This much Stiglitz can tell us, but what his book does not talk about is the reverse side of the coin, that neo-liberalism is what scholar Jennifer Mercieca would call "a tragic narrative" of the world. Tragic in that it views the public with suspicion, and fears above all the exercise of the public will as the source of disasters. Not merely in the developing world, but in the developed world as well. The medicine offered to Latin America, was the medicine that developed countries were prescribed: slash social spending, allow people to fall through the safety net, and let the free market do everything. Guided by such voices as Milton Friedman who stamp their rhetorical feet and declare that the private sector can do anything for half the cost of the government, neo-liberal ideas fundamentally view the people as the source of the wrong turns that lead to fiscal and eventually macroëconomic catastrophe. The same yoke put on the developing world, must also be on the electorates in the developed world as well.

And it is this feature which has lead to the death of neo-liberalism as a vital force in geopolitics.

Neo-liberalism believes that left to their own devices, electorates will vote to protect their jobs and subsidies, and grow lazy and inefficient. Thus only the heavy hand of market discipline, budget discipline and monetary discipline can prevent inflation without growth, which free market fundamentalism views as the inevitable result of government intervention in the economy. Only with these weights on their back could electorates be trusted to make choices about which marginal benefits they could have: slightly lower taxes, or slightly better services. At the same time, developed countries had to place their monetary policy in the hands of the developed nations, pegging their currencies to the dollar, or even promising to have a "dollar board", where one local note could be issued for each dollar the government held.
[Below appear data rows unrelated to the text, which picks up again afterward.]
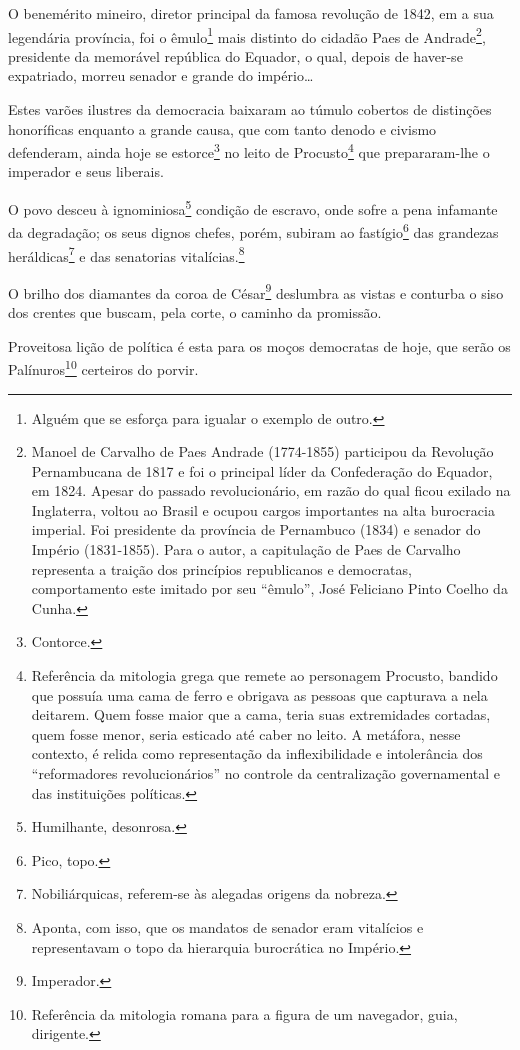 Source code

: O benemérito mineiro, diretor principal da famosa revolução de 1842, em
a sua legendária província, foi o êmulo\footnote{Alguém que se esforça
  para igualar o exemplo de outro.} mais distinto do cidadão Paes de
Andrade\footnote{Manoel de Carvalho de Paes Andrade (1774-1855)
  participou da Revolução Pernambucana de 1817 e foi o principal líder
  da Confederação do Equador, em 1824. Apesar do passado revolucionário,
  em razão do qual ficou exilado na Inglaterra, voltou ao Brasil e
  ocupou cargos importantes na alta burocracia imperial. Foi presidente
  da província de Pernambuco (1834) e senador do Império (1831-1855).
  Para o autor, a capitulação de Paes de Carvalho representa a traição
  dos princípios republicanos e democratas, comportamento este imitado
  por seu ``êmulo'', José Feliciano Pinto Coelho da Cunha.}, presidente da
memorável república do Equador, o qual, depois de haver-se expatriado,
morreu senador e grande do império\ldots{}

Estes varões ilustres da democracia baixaram ao túmulo cobertos de
distinções honoríficas enquanto a grande causa, que com tanto denodo e
civismo defenderam, ainda hoje se estorce\footnote{Contorce.} no leito
de Procusto\footnote{Referência da mitologia grega que remete ao
  personagem Procusto, bandido que possuía uma cama de ferro e obrigava
  as pessoas que capturava a nela deitarem. Quem fosse maior que a cama,
  teria suas extremidades cortadas, quem fosse menor, seria esticado até
  caber no leito. A metáfora, nesse contexto, é relida como
  representação da inflexibilidade e intolerância dos ``reformadores
  revolucionários'' no controle da centralização governamental e das
  instituições políticas.} que prepararam-lhe o imperador e seus
liberais.

O povo desceu à ignominiosa\footnote{Humilhante, desonrosa.} condição
de escravo, onde sofre a pena infamante da degradação; os seus dignos
chefes, porém, subiram ao fastígio\footnote{Pico, topo.} das grandezas
heráldicas\footnote{Nobiliárquicas, referem-se às alegadas origens da
  nobreza.} e das senatorias vitalícias.\footnote{Aponta, com isso,
  que os mandatos de senador eram vitalícios e representavam o topo da
  hierarquia burocrática no Império.}

O brilho dos diamantes da coroa de César\footnote{Imperador.}
deslumbra as vistas e conturba o siso dos crentes que buscam, pela
corte, o caminho da promissão.

Proveitosa lição de política é esta para os moços democratas de hoje,
que serão os Palínuros\footnote{Referência da mitologia romana para a
  figura de um navegador, guia, dirigente.} certeiros do porvir.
Neo-liberalism then, imposed its tragic weight on both the developing world, and the developed world. Paradoxically, this child of free market conservative economics, Reaganomics and Thaterism brought to power Bill Clinton, Tony Blair and Gerhard Schroeder, parties of the left in the very nations that had formed the core of the conservative consensus of the 1980's.

The believers in "the third way", as it came to be called, had a burning passion for neo-liberal trade regimes, in no small part, because they believed the tragic narrative more powerfully than their political right did. They really believed that if not for free market liberalization, then the developed world would plunge into stagnation, and they really believed that if developed world electorates did not impose fiscal self-discipline, then there would be more painful cuts in services and the social safety net.

Perhaps the creepiest testimony to this is the documentary Our Brand is Crisis which follows an American political consulting firm as it aids the election of a neo-liberal Presidential candidate in Bolivia, one who passed a social security law and promised more public works and education, who was then driven from power because of his ham handed handling of the very economic crisis which was used as his main campaign theme. The firm in question was not a Republican one, but, on the contrary, one headed by Democratic guru James Carville. At the end of the film consultant Jeremy Rosner looks into the camer soulfully, and shrugs that perhaps Democracy needs more help in the beginning. A message that he could have learned from Stiglitz.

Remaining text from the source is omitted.